**Recorded information:**
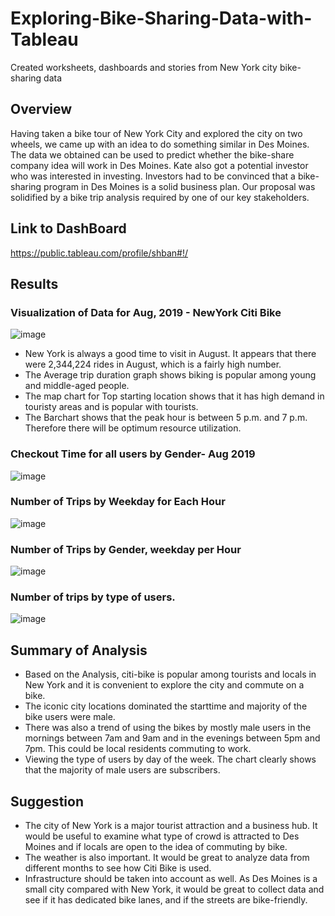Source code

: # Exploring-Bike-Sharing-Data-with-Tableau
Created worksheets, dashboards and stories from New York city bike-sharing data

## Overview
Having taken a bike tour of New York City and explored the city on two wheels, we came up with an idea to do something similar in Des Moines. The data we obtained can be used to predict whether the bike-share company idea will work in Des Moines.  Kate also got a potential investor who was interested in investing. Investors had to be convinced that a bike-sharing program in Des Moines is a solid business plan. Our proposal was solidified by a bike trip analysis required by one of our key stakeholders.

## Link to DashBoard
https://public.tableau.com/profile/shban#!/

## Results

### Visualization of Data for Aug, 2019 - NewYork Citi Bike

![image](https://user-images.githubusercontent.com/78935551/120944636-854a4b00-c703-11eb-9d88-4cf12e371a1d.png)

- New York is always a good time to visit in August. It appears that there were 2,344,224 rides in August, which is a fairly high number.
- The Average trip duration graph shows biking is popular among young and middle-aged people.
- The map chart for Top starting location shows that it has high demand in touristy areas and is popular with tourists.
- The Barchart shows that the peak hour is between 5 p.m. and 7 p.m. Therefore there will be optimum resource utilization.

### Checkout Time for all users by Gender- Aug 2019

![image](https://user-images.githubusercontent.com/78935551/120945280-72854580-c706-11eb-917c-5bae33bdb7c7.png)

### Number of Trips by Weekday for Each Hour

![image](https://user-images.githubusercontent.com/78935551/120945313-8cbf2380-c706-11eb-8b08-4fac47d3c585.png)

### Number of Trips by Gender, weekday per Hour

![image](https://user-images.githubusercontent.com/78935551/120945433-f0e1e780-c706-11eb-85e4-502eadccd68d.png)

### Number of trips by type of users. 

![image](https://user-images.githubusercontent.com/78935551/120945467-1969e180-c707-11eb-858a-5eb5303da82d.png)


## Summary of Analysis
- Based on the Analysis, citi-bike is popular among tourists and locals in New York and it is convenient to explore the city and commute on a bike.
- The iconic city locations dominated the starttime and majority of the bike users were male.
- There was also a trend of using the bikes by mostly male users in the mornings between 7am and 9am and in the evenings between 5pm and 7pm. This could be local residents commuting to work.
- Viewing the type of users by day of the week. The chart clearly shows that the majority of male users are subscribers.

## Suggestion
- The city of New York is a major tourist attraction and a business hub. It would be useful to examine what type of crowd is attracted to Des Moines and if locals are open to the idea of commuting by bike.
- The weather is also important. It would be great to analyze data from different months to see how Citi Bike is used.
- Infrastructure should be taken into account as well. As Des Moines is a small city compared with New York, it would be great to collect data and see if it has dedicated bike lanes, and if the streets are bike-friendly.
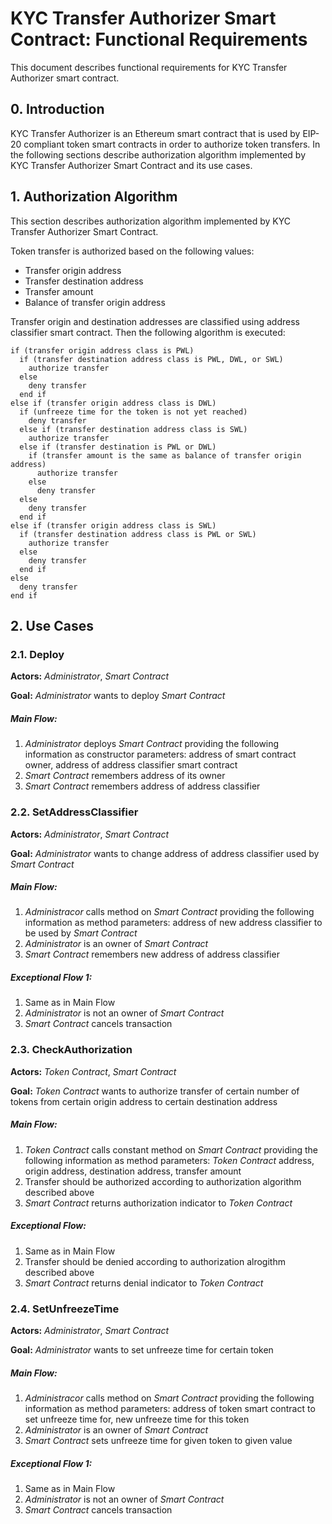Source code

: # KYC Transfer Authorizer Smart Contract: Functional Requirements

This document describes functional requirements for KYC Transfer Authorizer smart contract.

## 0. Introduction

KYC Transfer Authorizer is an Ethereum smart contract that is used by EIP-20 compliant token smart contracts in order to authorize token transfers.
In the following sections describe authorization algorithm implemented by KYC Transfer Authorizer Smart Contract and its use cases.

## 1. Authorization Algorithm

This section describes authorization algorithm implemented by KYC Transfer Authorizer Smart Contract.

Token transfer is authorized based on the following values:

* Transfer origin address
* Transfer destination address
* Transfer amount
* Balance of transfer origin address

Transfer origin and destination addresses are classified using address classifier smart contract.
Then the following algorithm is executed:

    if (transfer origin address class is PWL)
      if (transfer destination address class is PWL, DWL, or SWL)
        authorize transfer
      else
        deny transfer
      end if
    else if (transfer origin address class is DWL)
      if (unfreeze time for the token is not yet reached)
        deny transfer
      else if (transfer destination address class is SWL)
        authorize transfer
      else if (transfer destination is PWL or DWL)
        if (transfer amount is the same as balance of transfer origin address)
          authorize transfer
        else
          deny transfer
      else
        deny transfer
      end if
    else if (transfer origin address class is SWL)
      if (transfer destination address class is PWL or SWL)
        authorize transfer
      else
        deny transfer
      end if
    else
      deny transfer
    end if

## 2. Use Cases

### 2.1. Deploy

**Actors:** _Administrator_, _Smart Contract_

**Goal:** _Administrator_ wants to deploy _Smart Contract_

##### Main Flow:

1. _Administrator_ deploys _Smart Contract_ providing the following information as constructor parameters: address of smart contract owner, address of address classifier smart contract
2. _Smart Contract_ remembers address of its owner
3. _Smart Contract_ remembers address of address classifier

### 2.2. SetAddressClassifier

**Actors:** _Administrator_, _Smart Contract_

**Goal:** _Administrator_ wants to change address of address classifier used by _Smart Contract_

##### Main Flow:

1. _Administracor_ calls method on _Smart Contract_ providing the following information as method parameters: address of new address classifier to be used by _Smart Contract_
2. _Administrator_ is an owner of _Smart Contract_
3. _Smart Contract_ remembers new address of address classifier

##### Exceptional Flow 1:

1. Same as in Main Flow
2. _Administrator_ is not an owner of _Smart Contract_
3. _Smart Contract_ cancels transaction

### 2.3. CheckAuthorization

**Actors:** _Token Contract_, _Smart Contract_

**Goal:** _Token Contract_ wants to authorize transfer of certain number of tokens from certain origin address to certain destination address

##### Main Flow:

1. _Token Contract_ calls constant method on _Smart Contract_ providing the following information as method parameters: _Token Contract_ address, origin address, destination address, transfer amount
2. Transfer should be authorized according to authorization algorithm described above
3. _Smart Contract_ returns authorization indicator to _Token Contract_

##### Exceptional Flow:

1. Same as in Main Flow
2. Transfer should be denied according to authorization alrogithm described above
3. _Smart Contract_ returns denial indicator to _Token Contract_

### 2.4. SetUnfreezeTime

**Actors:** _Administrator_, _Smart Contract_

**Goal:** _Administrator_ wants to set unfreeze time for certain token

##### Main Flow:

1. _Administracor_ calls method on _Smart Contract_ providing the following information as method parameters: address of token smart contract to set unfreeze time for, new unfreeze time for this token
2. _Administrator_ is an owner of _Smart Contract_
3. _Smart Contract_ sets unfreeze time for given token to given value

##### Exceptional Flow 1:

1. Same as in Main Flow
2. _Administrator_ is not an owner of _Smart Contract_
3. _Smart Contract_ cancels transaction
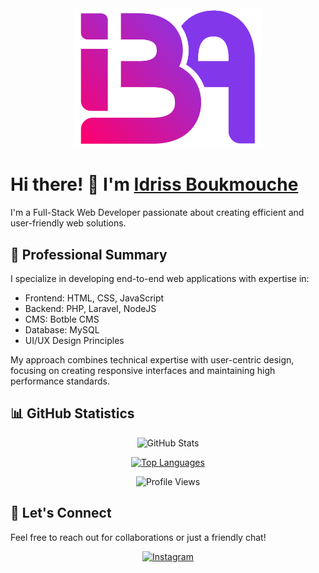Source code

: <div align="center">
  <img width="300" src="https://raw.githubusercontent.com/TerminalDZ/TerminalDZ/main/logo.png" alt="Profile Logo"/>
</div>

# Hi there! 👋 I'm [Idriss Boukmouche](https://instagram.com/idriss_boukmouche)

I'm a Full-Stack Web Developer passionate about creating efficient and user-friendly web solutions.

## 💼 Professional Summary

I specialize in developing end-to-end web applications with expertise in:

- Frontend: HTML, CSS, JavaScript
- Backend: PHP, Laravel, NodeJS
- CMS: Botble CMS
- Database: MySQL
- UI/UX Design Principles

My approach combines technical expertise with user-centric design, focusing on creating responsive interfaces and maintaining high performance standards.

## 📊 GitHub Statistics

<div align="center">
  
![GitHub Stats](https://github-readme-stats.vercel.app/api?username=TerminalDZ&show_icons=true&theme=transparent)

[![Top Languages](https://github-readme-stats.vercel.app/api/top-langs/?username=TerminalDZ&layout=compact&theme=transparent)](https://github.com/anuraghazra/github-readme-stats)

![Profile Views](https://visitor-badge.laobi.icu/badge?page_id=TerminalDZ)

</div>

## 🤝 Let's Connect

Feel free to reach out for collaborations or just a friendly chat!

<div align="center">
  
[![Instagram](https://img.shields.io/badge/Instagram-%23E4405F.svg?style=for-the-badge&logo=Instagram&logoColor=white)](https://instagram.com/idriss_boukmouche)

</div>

--

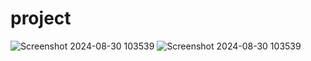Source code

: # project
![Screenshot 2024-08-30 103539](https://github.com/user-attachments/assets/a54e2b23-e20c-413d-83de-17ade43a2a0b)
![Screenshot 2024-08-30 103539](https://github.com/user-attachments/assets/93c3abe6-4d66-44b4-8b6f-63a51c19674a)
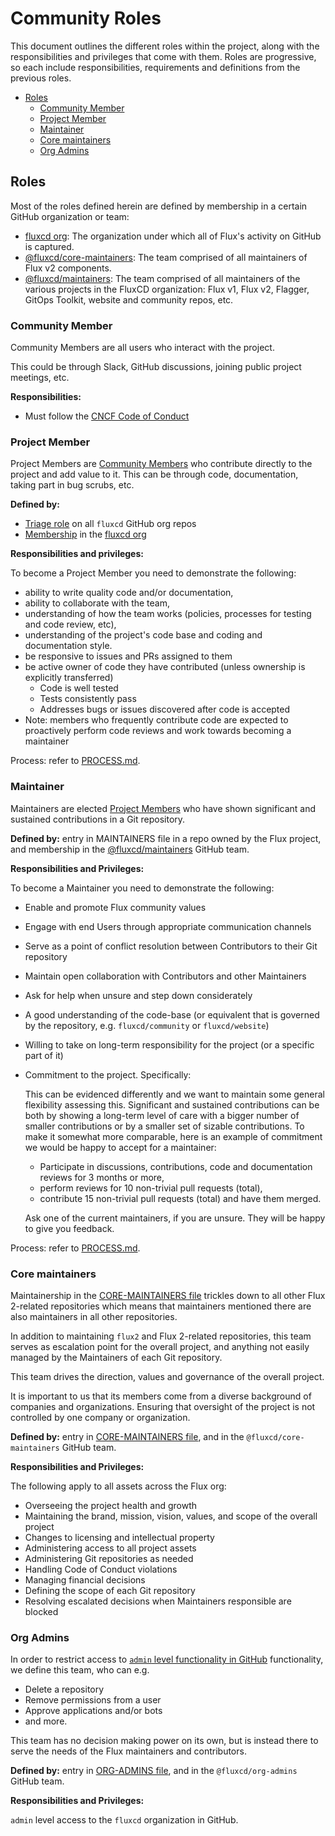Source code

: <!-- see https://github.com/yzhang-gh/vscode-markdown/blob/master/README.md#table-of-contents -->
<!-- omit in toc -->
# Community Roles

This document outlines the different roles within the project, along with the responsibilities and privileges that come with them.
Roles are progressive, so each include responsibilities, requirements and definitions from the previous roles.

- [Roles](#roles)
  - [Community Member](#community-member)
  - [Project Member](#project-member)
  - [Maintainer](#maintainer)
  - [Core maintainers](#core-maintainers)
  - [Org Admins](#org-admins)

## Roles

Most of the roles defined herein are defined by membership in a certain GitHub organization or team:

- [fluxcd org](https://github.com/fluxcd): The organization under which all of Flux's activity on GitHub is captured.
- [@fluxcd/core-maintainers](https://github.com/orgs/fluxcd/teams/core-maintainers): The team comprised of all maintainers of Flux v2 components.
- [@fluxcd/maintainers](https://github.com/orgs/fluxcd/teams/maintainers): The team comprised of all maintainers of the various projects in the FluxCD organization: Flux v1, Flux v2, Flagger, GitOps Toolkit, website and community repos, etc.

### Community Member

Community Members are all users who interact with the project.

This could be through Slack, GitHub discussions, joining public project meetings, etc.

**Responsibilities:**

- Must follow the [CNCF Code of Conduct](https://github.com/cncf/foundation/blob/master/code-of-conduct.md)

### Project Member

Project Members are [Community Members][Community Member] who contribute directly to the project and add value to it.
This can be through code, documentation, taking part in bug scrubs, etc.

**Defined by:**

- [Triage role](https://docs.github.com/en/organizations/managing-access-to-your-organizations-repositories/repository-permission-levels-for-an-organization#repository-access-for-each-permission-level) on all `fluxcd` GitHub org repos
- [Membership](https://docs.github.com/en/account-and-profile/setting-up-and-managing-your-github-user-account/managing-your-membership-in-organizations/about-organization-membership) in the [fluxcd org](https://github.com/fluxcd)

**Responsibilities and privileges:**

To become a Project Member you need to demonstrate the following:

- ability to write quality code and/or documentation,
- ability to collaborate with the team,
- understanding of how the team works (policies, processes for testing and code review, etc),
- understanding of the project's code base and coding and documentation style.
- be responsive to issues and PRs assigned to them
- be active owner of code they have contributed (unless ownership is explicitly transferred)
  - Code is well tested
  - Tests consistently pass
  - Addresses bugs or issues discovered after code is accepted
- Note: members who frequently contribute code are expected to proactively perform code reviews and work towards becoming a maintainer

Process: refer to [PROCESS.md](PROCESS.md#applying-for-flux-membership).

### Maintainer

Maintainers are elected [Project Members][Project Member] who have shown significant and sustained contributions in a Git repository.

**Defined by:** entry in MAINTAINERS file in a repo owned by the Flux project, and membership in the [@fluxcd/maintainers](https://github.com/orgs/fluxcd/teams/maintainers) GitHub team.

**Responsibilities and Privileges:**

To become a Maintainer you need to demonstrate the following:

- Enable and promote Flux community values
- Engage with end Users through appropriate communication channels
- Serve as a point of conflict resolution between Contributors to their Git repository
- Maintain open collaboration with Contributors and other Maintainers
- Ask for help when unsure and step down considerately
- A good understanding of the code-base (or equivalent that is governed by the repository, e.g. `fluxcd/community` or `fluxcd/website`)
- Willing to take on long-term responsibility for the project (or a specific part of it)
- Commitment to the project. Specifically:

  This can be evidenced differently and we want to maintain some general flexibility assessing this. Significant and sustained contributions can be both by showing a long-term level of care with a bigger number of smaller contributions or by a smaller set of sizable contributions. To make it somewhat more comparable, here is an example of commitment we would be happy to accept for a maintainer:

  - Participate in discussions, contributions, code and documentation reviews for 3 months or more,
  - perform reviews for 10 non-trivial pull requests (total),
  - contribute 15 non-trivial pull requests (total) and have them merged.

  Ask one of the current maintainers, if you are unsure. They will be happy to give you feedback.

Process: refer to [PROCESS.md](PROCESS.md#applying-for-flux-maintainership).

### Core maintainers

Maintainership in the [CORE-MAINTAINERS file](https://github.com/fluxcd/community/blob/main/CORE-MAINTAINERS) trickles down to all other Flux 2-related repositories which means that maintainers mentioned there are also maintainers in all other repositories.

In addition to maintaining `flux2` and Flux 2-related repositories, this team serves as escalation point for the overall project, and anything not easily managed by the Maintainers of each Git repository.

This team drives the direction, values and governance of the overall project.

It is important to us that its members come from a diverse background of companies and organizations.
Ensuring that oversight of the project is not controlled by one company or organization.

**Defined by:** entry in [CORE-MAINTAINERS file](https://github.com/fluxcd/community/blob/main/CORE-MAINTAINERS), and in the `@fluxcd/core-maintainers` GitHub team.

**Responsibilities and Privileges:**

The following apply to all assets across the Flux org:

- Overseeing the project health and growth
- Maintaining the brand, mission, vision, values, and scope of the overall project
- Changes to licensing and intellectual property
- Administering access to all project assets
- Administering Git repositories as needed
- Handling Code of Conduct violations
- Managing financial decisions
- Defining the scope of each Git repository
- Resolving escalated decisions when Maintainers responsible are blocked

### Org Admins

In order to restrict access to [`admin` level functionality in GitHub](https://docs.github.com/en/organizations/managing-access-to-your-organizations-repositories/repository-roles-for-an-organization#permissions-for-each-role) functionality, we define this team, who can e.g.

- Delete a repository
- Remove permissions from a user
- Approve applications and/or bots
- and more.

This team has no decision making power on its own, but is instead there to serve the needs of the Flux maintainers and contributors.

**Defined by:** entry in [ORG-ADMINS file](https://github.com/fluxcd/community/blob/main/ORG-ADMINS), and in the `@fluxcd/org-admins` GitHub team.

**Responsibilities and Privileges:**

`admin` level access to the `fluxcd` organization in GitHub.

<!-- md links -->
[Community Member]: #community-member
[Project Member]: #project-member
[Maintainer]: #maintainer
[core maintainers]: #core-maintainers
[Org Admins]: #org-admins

--

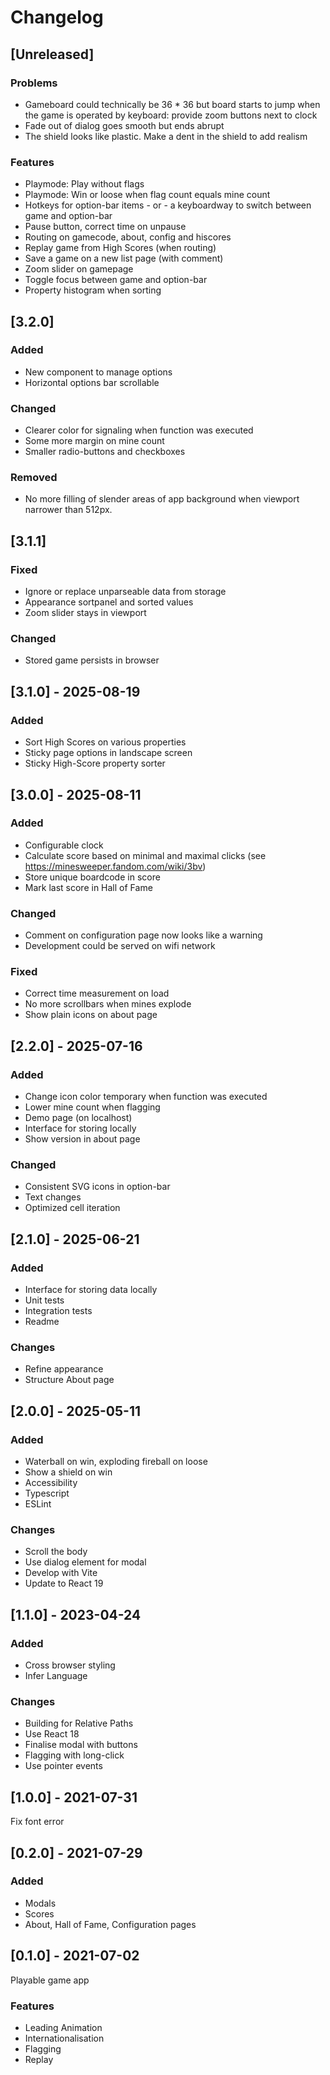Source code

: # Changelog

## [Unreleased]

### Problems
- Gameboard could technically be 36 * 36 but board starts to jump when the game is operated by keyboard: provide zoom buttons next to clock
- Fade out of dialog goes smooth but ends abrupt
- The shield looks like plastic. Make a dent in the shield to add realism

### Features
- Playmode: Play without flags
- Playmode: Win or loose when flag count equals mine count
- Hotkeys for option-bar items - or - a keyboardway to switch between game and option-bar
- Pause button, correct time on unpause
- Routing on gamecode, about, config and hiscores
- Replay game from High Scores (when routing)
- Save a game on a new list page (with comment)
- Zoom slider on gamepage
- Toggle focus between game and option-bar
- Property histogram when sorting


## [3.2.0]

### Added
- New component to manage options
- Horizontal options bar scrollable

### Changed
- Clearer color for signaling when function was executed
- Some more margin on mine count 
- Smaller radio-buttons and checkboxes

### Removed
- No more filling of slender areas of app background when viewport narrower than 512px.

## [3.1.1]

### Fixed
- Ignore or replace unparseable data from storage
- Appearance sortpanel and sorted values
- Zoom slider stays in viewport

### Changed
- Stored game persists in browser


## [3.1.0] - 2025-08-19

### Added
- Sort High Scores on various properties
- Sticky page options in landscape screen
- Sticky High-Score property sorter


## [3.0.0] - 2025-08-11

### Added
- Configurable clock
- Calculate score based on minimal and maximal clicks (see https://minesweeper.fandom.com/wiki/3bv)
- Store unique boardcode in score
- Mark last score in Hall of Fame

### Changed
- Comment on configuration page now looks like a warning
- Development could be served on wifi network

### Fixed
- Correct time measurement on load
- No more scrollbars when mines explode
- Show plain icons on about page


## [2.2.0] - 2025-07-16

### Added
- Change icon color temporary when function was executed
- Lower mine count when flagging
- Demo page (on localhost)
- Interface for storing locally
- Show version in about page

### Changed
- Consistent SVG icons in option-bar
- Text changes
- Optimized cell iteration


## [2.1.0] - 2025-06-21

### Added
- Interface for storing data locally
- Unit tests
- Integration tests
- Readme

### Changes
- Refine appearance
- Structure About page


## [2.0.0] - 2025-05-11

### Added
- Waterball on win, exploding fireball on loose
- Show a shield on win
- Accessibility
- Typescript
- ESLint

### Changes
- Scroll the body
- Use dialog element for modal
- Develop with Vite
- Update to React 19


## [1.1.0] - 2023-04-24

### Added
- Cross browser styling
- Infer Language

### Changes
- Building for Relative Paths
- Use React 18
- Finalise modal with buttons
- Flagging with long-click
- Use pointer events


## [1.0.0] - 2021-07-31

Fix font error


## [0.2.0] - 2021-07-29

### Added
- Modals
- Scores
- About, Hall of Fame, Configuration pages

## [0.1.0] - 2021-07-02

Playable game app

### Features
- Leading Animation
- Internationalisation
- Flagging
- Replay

**Task to carry out:** Using the listing above, list every line in which the string "wants" occurs.

**Problem solution:**
**Goal:** _Administrator_ wants to deploy _Smart Contract_
**Goal:** _Administrator_ wants to change address of address classifier used by _Smart Contract_
**Goal:** _Token Contract_ wants to authorize transfer of certain number of tokens from certain origin address to certain destination address
**Goal:** _Administrator_ wants to set unfreeze time for certain token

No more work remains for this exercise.